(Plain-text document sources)
----------

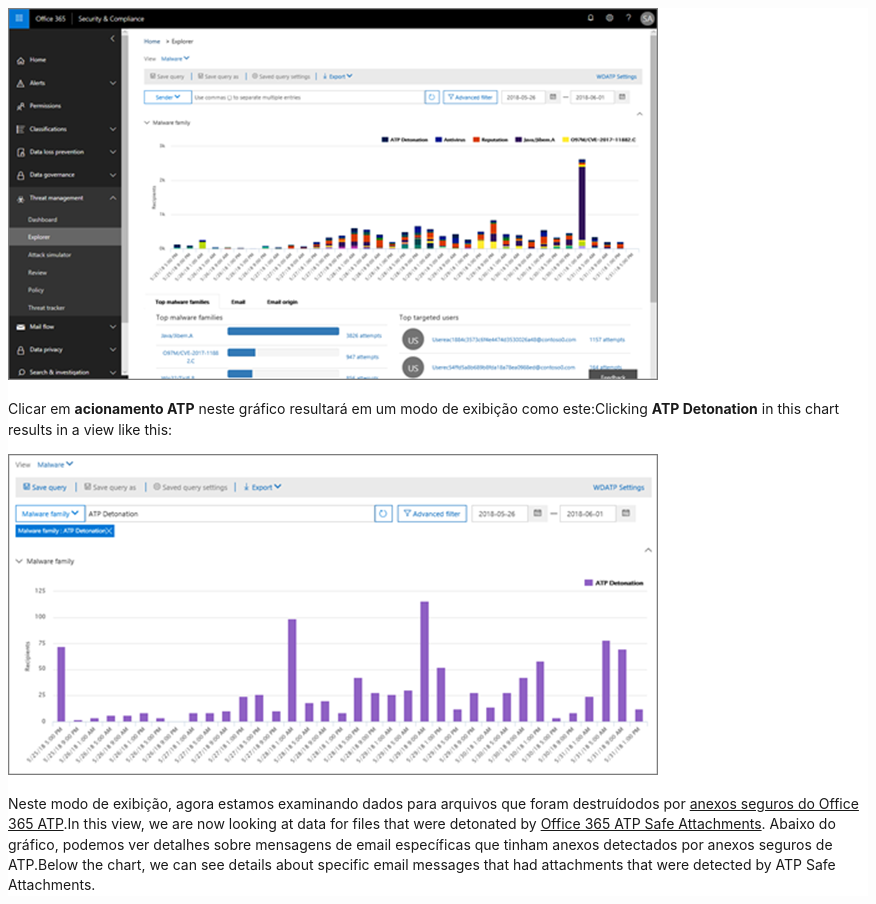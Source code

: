 ![Vá para o Gerenciador \> de gerenciamento de ameaças](media/cab32fa2-66f1-4ad5-bc1d-2bac4dbeb48c.png)
  
<span data-ttu-id="9458c-173">Clicar em **acionamento ATP** neste gráfico resultará em um modo de exibição como este:</span><span class="sxs-lookup"><span data-stu-id="9458c-173">Clicking **ATP Detonation** in this chart results in a view like this:</span></span> 
  
![Explorer filtrado para exibir somente os resultados de acionamento ATP](media/7241d7dd-27bc-467d-9db8-6e806c49df14.png)
  
<span data-ttu-id="9458c-175">Neste modo de exibição, agora estamos examinando dados para arquivos que foram destruídodos por [anexos seguros do Office 365 ATP](atp-safe-attachments.md).</span><span class="sxs-lookup"><span data-stu-id="9458c-175">In this view, we are now looking at data for files that were detonated by [Office 365 ATP Safe Attachments](atp-safe-attachments.md).</span></span> <span data-ttu-id="9458c-176">Abaixo do gráfico, podemos ver detalhes sobre mensagens de email específicas que tinham anexos detectados por anexos seguros de ATP.</span><span class="sxs-lookup"><span data-stu-id="9458c-176">Below the chart, we can see details about specific email messages that had attachments that were detected by ATP Safe Attachments.</span></span>
  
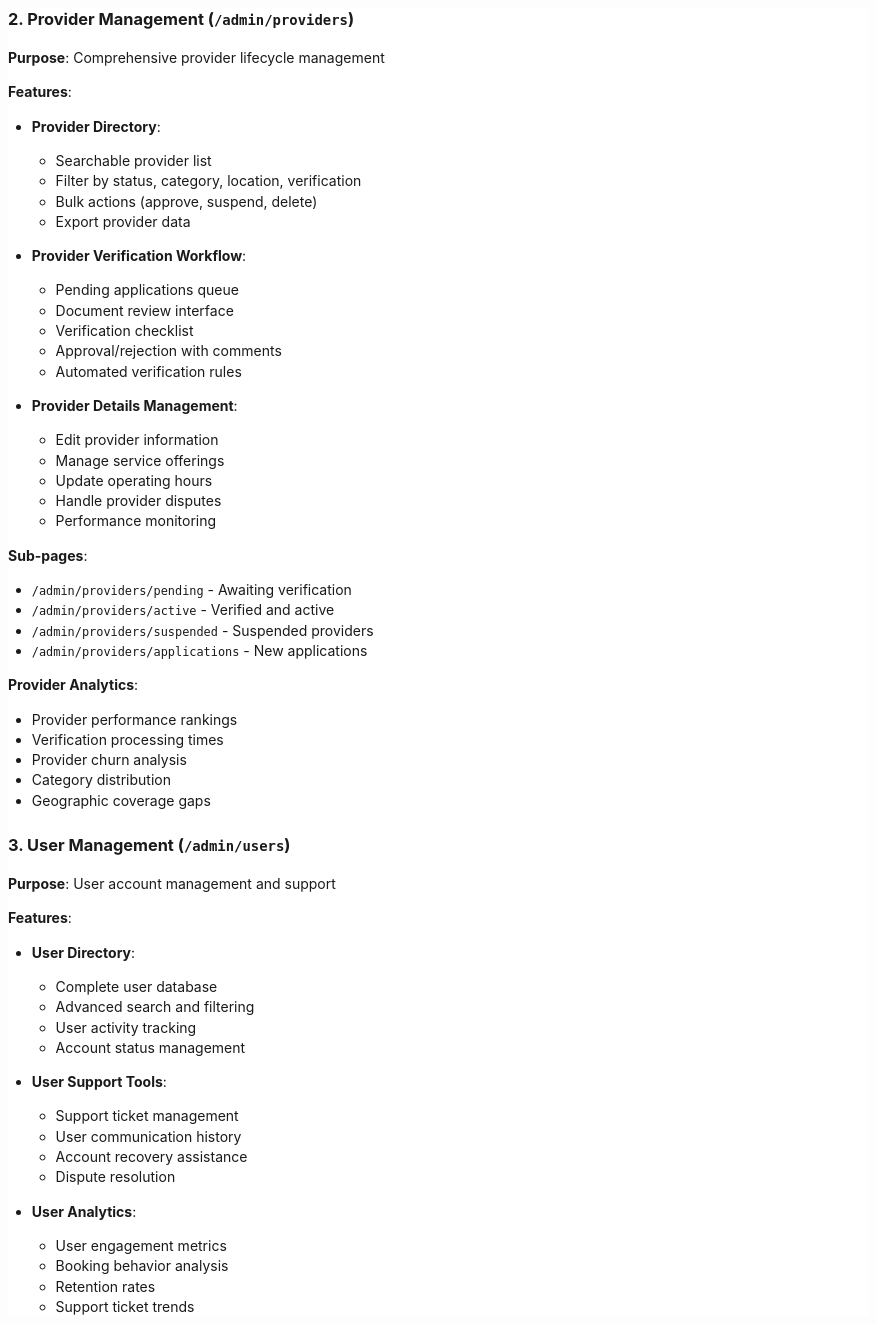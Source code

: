 ### 2. Provider Management (`/admin/providers`)
**Purpose**: Comprehensive provider lifecycle management

**Features**:
- **Provider Directory**:
  - Searchable provider list
  - Filter by status, category, location, verification
  - Bulk actions (approve, suspend, delete)
  - Export provider data

- **Provider Verification Workflow**:
  - Pending applications queue
  - Document review interface
  - Verification checklist
  - Approval/rejection with comments
  - Automated verification rules

- **Provider Details Management**:
  - Edit provider information
  - Manage service offerings
  - Update operating hours
  - Handle provider disputes
  - Performance monitoring

**Sub-pages**:
- `/admin/providers/pending` - Awaiting verification
- `/admin/providers/active` - Verified and active
- `/admin/providers/suspended` - Suspended providers
- `/admin/providers/applications` - New applications

**Provider Analytics**:
- Provider performance rankings
- Verification processing times
- Provider churn analysis
- Category distribution
- Geographic coverage gaps

### 3. User Management (`/admin/users`)
**Purpose**: User account management and support

**Features**:
- **User Directory**:
  - Complete user database
  - Advanced search and filtering
  - User activity tracking
  - Account status management

- **User Support Tools**:
  - Support ticket management
  - User communication history
  - Account recovery assistance
  - Dispute resolution

- **User Analytics**:
  - User engagement metrics
  - Booking behavior analysis
  - Retention rates
  - Support ticket trends
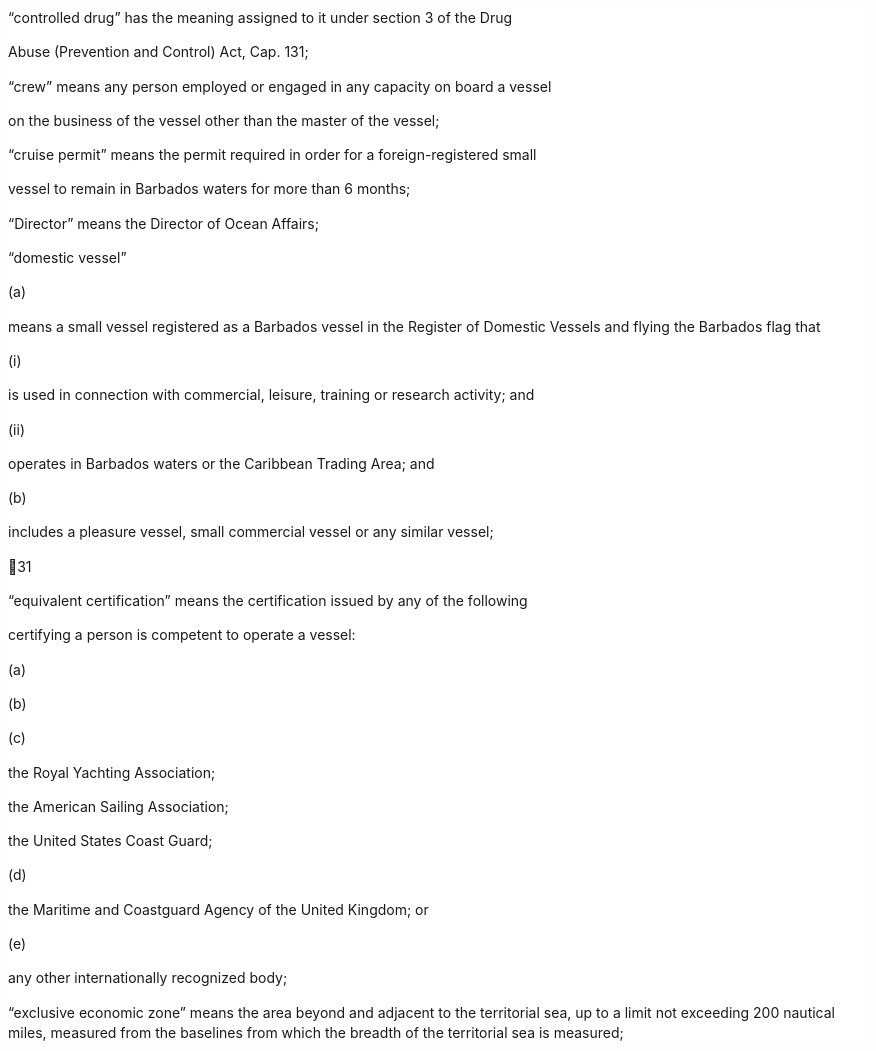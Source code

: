 “controlled drug” has the meaning assigned to it under section 3 of the Drug

Abuse (Prevention and Control) Act, Cap. 131;

“crew” means any person employed or engaged in any capacity on board a vessel

on the business of the vessel other than the master of the vessel;

“cruise permit” means the permit required in order for a foreign-registered small

vessel to remain in Barbados waters for more than 6 months;

“Director” means the Director of Ocean Affairs;

“domestic vessel”

(a)

means a small vessel registered as a Barbados vessel in the Register of
Domestic Vessels and flying the Barbados flag that

(i)

is used in connection with commercial, leisure, training or research
activity; and

(ii)

operates in Barbados waters or the Caribbean Trading Area; and

(b)

includes  a  pleasure  vessel,  small  commercial  vessel  or  any  similar
vessel;

31

“equivalent certification” means the certification issued by any of the following

certifying a person is competent to operate a vessel:

(a)

(b)

(c)

the Royal Yachting Association;

the American Sailing Association;

the United States Coast Guard;

(d)

the Maritime and Coastguard Agency of the United Kingdom; or

(e)

any other internationally recognized body;

“exclusive economic zone” means the area beyond and adjacent to the territorial
sea,  up  to  a  limit  not  exceeding  200  nautical  miles,  measured  from  the
baselines from which the breadth of the territorial sea is measured;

----------

● **Work instruction**
Find the line that contains "vessel to remain". Repeat it and every line after it, exactly as written, up to and including the last line of the records above.

● **Answer box**
vessel to remain in Barbados waters for more than 6 months;

“Director” means the Director of Ocean Affairs;

“domestic vessel”

(a)

means a small vessel registered as a Barbados vessel in the Register of
Domestic Vessels and flying the Barbados flag that

(i)

is used in connection with commercial, leisure, training or research
activity; and

(ii)

operates in Barbados waters or the Caribbean Trading Area; and

(b)

includes  a  pleasure  vessel,  small  commercial  vessel  or  any  similar
vessel;

31

“equivalent certification” means the certification issued by any of the following

certifying a person is competent to operate a vessel:

(a)

(b)

(c)

the Royal Yachting Association;

the American Sailing Association;

the United States Coast Guard;

(d)

the Maritime and Coastguard Agency of the United Kingdom; or

(e)

any other internationally recognized body;

“exclusive economic zone” means the area beyond and adjacent to the territorial
sea,  up  to  a  limit  not  exceeding  200  nautical  miles,  measured  from  the
baselines from which the breadth of the territorial sea is measured;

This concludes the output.